Schizophrenia is a chronic neuropsychiatric illness that affects approximately 1% of the world’s population. Core features of the disease [reviewed, 3] include positive symptoms (e.g., hallucinations, delusions), negative symptoms (e.g., anhedonia, alogia, depression) and cognitive dysfunction (e.g., impaired working memory, attention, cognitive flexibility). This debilitating array of clinical symptoms commonly requires life-long therapeutic intervention. The primary therapeutic agents used for schizophrenia (i.e., the antipsychotic drugs) have been shown in multiple clinical trials to improve the behavioral (i.e., primarily positive) symptoms in most schizophrenic patients. However, the older, conventional agents (also referred to as typical or first generation antipsychotics) are limited by a number of adverse reactions including motor effects (e.g., Parkinsonian symptoms and tardive dyskinesia). Likewise, the newer agents (referred to as atypical or second generation antipsychotics) are now associated with several long term side effects including abnormal weight gain, development of diabetes mellitus, and hyperlipidemias [reviewed, 35].

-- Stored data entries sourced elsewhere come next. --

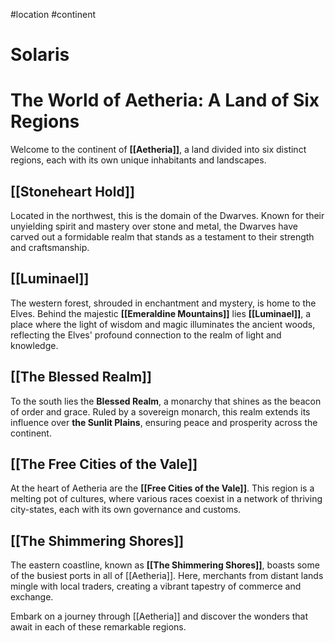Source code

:#location #continent
# Solaris
 # The World of Aetheria: A Land of Six Regions

Welcome to the continent of **[[Aetheria]]**, a land divided into six distinct regions, each with its own unique inhabitants and landscapes.

## **[[Stoneheart Hold]]**
Located in the northwest, this is the domain of the Dwarves. Known for their unyielding spirit and mastery over stone and metal, the Dwarves have carved out a formidable realm that stands as a testament to their strength and craftsmanship.

## **[[Luminael]]**
The western forest, shrouded in enchantment and mystery, is home to the Elves. Behind the majestic **[[Emeraldine Mountains]]** lies **[[Luminael]]**, a place where the light of wisdom and magic illuminates the ancient woods, reflecting the Elves' profound connection to the realm of light and knowledge.

## **[[The Blessed Realm]]**
To the south lies the **Blessed Realm**, a monarchy that shines as the beacon of order and grace. Ruled by a sovereign monarch, this realm extends its influence over **the Sunlit Plains**, ensuring peace and prosperity across the continent.

## **[[The Free Cities of the Vale]]**
At the heart of Aetheria are the **[[Free Cities of the Vale]]**. This region is a melting pot of cultures, where various races coexist in a network of thriving city-states, each with its own governance and customs.

## **[[The Shimmering Shores]]**
The eastern coastline, known as **[[The Shimmering Shores]]**, boasts some of the busiest ports in all of [[Aetheria]]. Here, merchants from distant lands mingle with local traders, creating a vibrant tapestry of commerce and exchange.

Embark on a journey through [[Aetheria]] and discover the wonders that await in each of these remarkable regions.
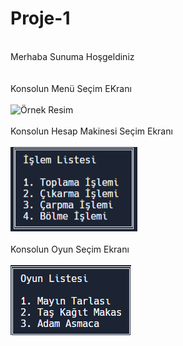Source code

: # Proje-1
<br>
Merhaba Sunuma Hoşgeldiniz
<br>
<br>
<br>
Konsolun Menü Seçim EKranı
<br>
<br>
<img src="resimler/Konsol Mneü.png" alt="Örnek Resim"/>
<br>
<br>
Konsolun Hesap Makinesi Seçim Ekranı
<br>
<br>
<img src="resimler/Hesap Makinesi.png" alt="Örnek Resim"/>
<br>
<br>
Konsolun Oyun Seçim Ekranı
<br>
<br>
<img src="resimler/Oyunlar.png" alt="Örnek Resim"/>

An important limitation to strategies for novel drug development is the relatively poor understanding of the neuropathology of schizophrenia. In postmortem brains of schizophrenic patients, evidence of reduced neuronal size, neuropil loss (particularly synaptic elements), decreased cortical,volume, and abnormal synaptic organization is substantial [39]. In addition, abnormalities in the neurotransmitters dopamine, serotonin, glutamate, and GABA (and their receptors) are also commonly implicated the neuropathology of schizophrenia. While the abnormalities described above are widely postulated to be neurodevelopmental in origin, the brains of antipsychotic-naïve schizophrenic patients have only rarely been analyzed. Thus, the possible contribution of chronic drug exposure to such neuropathological findings and neurotransmitter alterations is largely unexplored. In addition to the neurotransmitter receptor abnormalities described above, both the therapeutic actions and adverse effects of antipsychotic drugs have for decades been attributed to their relative affinities for specific neurotransmitter receptors [98]. The mechanism of action of conventional antipsychotics is most often attributed to their high affinity as antagonists at the dopamine (D2) receptor subtype in the CNS, whereas the mechanism of newer, second generation compounds is commonly attributed to a weaker affinity at D2 receptors combined with antagonist activity at other sites, such as the 5HT2A serotonin receptor [reviewed, 66]. It should be noted, however, that such receptor interactions occur almost instantaneously whereas many of the therapeutic effects and adverse reactions of antipsychotics can be observed only after chronic treatment periods. Thus, collectively, the information described above indicates that neither the neuropathology of schizophrenia nor the mechanism of action of effective therapeutic modalities is well understood. There is, therefore, a critical need for additional (i.e., more extensive) research to improve our understanding of both of these important subjects since the absence of such information limits decisions concerning optimal therapeutic strategies as well as the development of new treatments for schizophrenia.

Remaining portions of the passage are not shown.